(Problem requirements): Each record must be reproduced exactly as it is shown.

+ + + + + + +

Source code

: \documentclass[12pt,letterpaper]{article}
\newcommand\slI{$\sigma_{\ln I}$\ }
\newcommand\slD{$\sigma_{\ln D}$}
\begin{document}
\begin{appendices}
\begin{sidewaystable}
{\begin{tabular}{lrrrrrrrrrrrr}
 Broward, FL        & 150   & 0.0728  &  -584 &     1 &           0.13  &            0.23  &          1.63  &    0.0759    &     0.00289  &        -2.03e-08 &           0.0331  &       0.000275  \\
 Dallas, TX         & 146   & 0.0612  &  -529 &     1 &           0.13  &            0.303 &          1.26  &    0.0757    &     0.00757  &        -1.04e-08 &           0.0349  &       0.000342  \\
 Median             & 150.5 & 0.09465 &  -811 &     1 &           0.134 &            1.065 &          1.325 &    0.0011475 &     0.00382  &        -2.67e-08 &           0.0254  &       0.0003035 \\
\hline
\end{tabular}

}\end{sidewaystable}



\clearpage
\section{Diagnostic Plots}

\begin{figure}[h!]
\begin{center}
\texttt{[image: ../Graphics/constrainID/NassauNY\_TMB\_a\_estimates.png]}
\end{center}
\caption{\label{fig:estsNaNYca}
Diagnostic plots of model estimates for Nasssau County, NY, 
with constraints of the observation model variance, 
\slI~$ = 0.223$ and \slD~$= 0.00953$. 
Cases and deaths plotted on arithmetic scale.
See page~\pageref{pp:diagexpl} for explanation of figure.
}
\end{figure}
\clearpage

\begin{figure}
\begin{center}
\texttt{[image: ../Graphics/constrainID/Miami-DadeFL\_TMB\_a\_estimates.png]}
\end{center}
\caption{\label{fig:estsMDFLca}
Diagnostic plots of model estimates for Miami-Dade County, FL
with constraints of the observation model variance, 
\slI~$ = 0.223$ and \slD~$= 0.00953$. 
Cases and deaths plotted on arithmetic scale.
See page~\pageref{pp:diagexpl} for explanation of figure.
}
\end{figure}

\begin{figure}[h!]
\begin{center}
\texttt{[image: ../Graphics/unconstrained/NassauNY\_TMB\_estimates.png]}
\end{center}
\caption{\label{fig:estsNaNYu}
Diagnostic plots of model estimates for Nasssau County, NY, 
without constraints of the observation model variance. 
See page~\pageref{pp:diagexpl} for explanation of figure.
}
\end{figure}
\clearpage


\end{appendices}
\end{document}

+ + + + + + +

(Output for this task):
Source code

: \documentclass[12pt,letterpaper]{article}
\newcommand\slI{$\sigma_{\ln I}$\ }
\newcommand\slD{$\sigma_{\ln D}$}
\begin{document}
\begin{appendices}
\begin{sidewaystable}
{\begin{tabular}{lrrrrrrrrrrrr}
 Broward, FL        & 150   & 0.0728  &  -584 &     1 &           0.13  &            0.23  &          1.63  &    0.0759    &     0.00289  &        -2.03e-08 &           0.0331  &       0.000275  \\
 Dallas, TX         & 146   & 0.0612  &  -529 &     1 &           0.13  &            0.303 &          1.26  &    0.0757    &     0.00757  &        -1.04e-08 &           0.0349  &       0.000342  \\
 Median             & 150.5 & 0.09465 &  -811 &     1 &           0.134 &            1.065 &          1.325 &    0.0011475 &     0.00382  &        -2.67e-08 &           0.0254  &       0.0003035 \\
\hline
\end{tabular}

}\end{sidewaystable}



\clearpage
\section{Diagnostic Plots}

\begin{figure}[h!]
\begin{center}
\texttt{[image: ../Graphics/constrainID/NassauNY\_TMB\_a\_estimates.png]}
\end{center}
\caption{\label{fig:estsNaNYca}
Diagnostic plots of model estimates for Nasssau County, NY, 
with constraints of the observation model variance, 
\slI~$ = 0.223$ and \slD~$= 0.00953$. 
Cases and deaths plotted on arithmetic scale.
See page~\pageref{pp:diagexpl} for explanation of figure.
}
\end{figure}
\clearpage

\begin{figure}
\begin{center}
\texttt{[image: ../Graphics/constrainID/Miami-DadeFL\_TMB\_a\_estimates.png]}
\end{center}
\caption{\label{fig:estsMDFLca}
Diagnostic plots of model estimates for Miami-Dade County, FL
with constraints of the observation model variance, 
\slI~$ = 0.223$ and \slD~$= 0.00953$. 
Cases and deaths plotted on arithmetic scale.
See page~\pageref{pp:diagexpl} for explanation of figure.
}
\end{figure}

\begin{figure}[h!]
\begin{center}
\texttt{[image: ../Graphics/unconstrained/NassauNY\_TMB\_estimates.png]}
\end{center}
\caption{\label{fig:estsNaNYu}
Diagnostic plots of model estimates for Nasssau County, NY, 
without constraints of the observation model variance. 
See page~\pageref{pp:diagexpl} for explanation of figure.
}
\end{figure}
\clearpage


\end{appendices}
\end{document}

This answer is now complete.